The aim of this short course is to explain why we have to analyse variances if we want to compare group means using ANOVA techniques. This lecture is best taken with the Linear regression with R course. Please note that we cannot go into the specific data analysis problems of your particular project.
Instructor: András Aszódi.
Topics
- The intuition behind ANOVA: Comparing the means of several samples by analyzing variances.
- Technical details: One-way ANOVA techniques: prerequisites, omnibus F-test, post hoc tests.
- Getting the sample size right: Power and sample size calculations.
- The relationship between ANOVA and linear regression (optional).
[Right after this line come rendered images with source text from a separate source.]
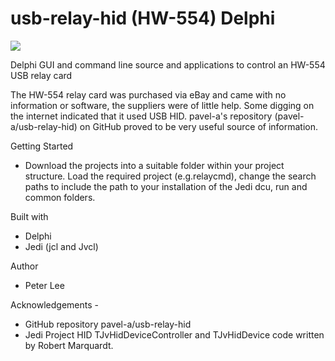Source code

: # usb-relay-hid (HW-554) Delphi 
![](http://vusb.wdfiles.com/local--files/project:driver-less-usb-relays-hid-interface/relay8.jpg)

Delphi GUI and command line source and applications to control an HW-554 USB relay card

The HW-554 relay card was purchased via eBay and came with no information or software, the suppliers were of little help.
Some digging on the internet indicated that it used USB HID.  pavel-a's repository (pavel-a/usb-relay-hid) on GitHub 
proved to be very useful source of information.

Getting Started
+ Download the projects into a suitable folder within your project structure.  Load the required project (e.g.relaycmd), 
change the search paths to include the path to your installation of the Jedi dcu, run and common folders.

Built with
+ Delphi
+ Jedi (jcl and Jvcl)

Author
+ Peter Lee

Acknowledgements - 
+ GitHub repository pavel-a/usb-relay-hid
+ Jedi Project HID TJvHidDeviceController and TJvHidDevice code written by Robert Marquardt.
- Combination of effects: two-way ANOVA.
- "Are these regression lines different?" Analysis of Covariance (ANCOVA) (optional).
Prerequisites
- Mandatory: Good understanding of basic statistics concepts. If you have attended our Think Statistics with R course, then you are all set.
- Recommended: Basic familiarity with R. Our R as a programming language course provides you with the necessary knowledge.
"Bring Your Own Data"
You can bring your own data to this course and run a one-way ANOVA on it.
The data
Your data set shall contain several groups (3 or more) of observations that were subjected to "different levels of the same treatment", but only one kind of "treatment" is considered. Examples:
- Gross yearly income by profession. The treatment is "profession", the levels could be "scientist", "cab driver", "stockbroker" etc.
- Number of people hospitalized with or because of Covid. The treatment is age group, the levels could be "child", "young adult", "middle-aged", "old".
Because of hardware constraints, please don't bring huge genomic datasets. The maximal number of observations per group should be around 100.
The data file
Prepare a comma-separated-values (CSV) file with UNIX line endings (\n) that consists of columns corresponding to the groups of data. You can do this easily with Excel. The first row shall contain the group labels. Ideally all groups should contain the same number of observations (a "balanced" ANOVA design). Save this file on the laptop that you bring to the course.
Data confidentiality
The training VM is protected by a firewall and other security measures. Your training account together with all data will be deleted immediately after the course.
Practical information
Number of participants: minimum 5, maximum 10.
Length: The course takes one half-day, from 09:00 to 13:00 with two short breaks.